Remote onboarding: How to make your remote newbies feel welcome
After many months of hunkering down for pandemic work life, many employees and organizations are settling into this new normal of remote work. And that doesn’t just mean Zoom happy hours and endless calls where people think they’re on mute, but aren’t. It means that when new employees start their first days look different than ever before. Whereas before new employee onboarding might have meant meet-and-greets to introduce everyone and getting settled at a new desk, now it’s a virtual experience.
According to a survey by Glassdoor, onboarding impressions are key. Organizations that do onboarding well see employee retention of more than 82%, and high productivity. Companies that provide poor employee onboarding often lose those employees within the first year. So how should your organization bring on new people in a pandemic, and do it well?
1. Don’t assume your old onboarding plan fits the new world
“Status quo, but remote” doesn’t really fit here. Organizations need to go beyond to make sure that new hires feel welcomed and included in their new role. Change is hard, and it’s even harder when you feel isolated in your home office instead of being able to integrate yourself in the same space as your new team.
It’s time to rethink your entire onboarding process and implement one specifically for remote workers. Work with your HR team to document the entire onboarding process from offer to first day, and think about how it can be adjusted for someone who will be on the other end of the phone call or video meeting at every step.
Provide detailed checklists and itineraries for the new employee so that they don’t feel like they’re at loose ends during their first weeks. If possible, get a list of goals from the new hire’s manager, helping set expectations for the first few months, and encourage the manager to set up regular calls or meetings with the new hire to check in.
2. Dial up the enthusiasm
When you can’t introduce someone around the office and show them all the “good” spots for coffee and coworker chats, it’s crucial to make extra effort when it comes to enthusiasm. To make your new team member feel welcome, set up a specific channel where people can get to know the person, and vice versa. (Slack works great for this–you can have a channel dedicated to having people stop by and greet the newbie.)
3. Send some welcome swag
Chances are you’ll be sending your new hire some kind of welcome packet that includes necessary paperwork and documentation. Don’t stop there–have a “welcome!” gift that goes out to new employees a few days before they start working with you. Maybe it’s some company-branded swag or some fun snacks for their home office–it just has to be something that says you’re looking forward to having this person on your team and aren’t just focused on filling out forms and handing out company policies.
4. Enlist “buddies” to help make the transition easier
At some point, the onboarding process has to go beyond HR and a welcoming committee. Having a buddy program (where existing employees mentor a new employee) can help make that social transition better and more fulfilling. No matter how old we get it’s always tough to be the new kid in school–and the sooner one can make friends and feel settled, the better. It’s not about matchmaking BFFs, but rather finding sociable, approachable team members who are knowledgeable about the company and happy to share some of their insider intel.
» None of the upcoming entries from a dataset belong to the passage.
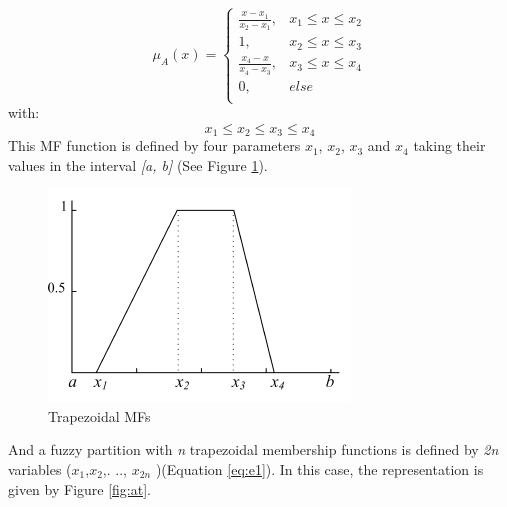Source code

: \documentclass[10pt,journal,compsoc]{IEEEtran}
\begin{document}
\begin{equation}
	\mu_{A}(x)= \left \{
	\begin{array}{ll}
		\frac{x - x_{1}}{x_{2} - x_{1}},& x_{1} \leq x \leq x_{2}\\
		1 , &x_{2} \leq x \leq x_{3}\\
		\frac{x_{4} - x}{x_{4} - x_{3}},& x_{3} \leq x \leq x_{4}\\
		0        ,& else\\	
	\end{array}
	\right.
	\label{eq:trapmf}
\end{equation}
with:
\begin{equation}
	x_{1} \leq x_{2} \leq x_{3} \leq x_{4}
\end{equation}
This MF function is defined by four parameters $x_{1}$, $x_{2}$,
$x_{3}$ and $x_{4}$ taking their values in the interval \textit{[a,
	b]} (See Figure \ref{fig:trapeze}).

\begin{figure}[!ht] 
	\begin{center}
		\includegraphics[scale=0.8]{fig/trapese}
		\caption {Trapezoidal MFs}
		\label{fig:trapeze}
	\end{center}
\end{figure}
And a fuzzy partition with \textit{n} trapezoidal membership functions
is defined by \textit{2n} variables ($x_{1}$,$x_{2}
$,. .., $x_{2n} $ )(Equation \ref{eq:e1}). In this case,
the representation is given by Figure \ref{fig:at}.
\end{document}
The best part of the buddy system is that it’s free. All it takes is the time investment of recruiting potential buddies and setting up video chats or virtual hangouts for the new colleagues.
Working remotely has changed the work world this year, but it doesn’t have to upset your onboarding game. Putting thoughtful effort into revamping your current onboarding, and going a few steps beyond to make your new team members feel welcomed, valued, and integrated will help all of you make it a positive experience.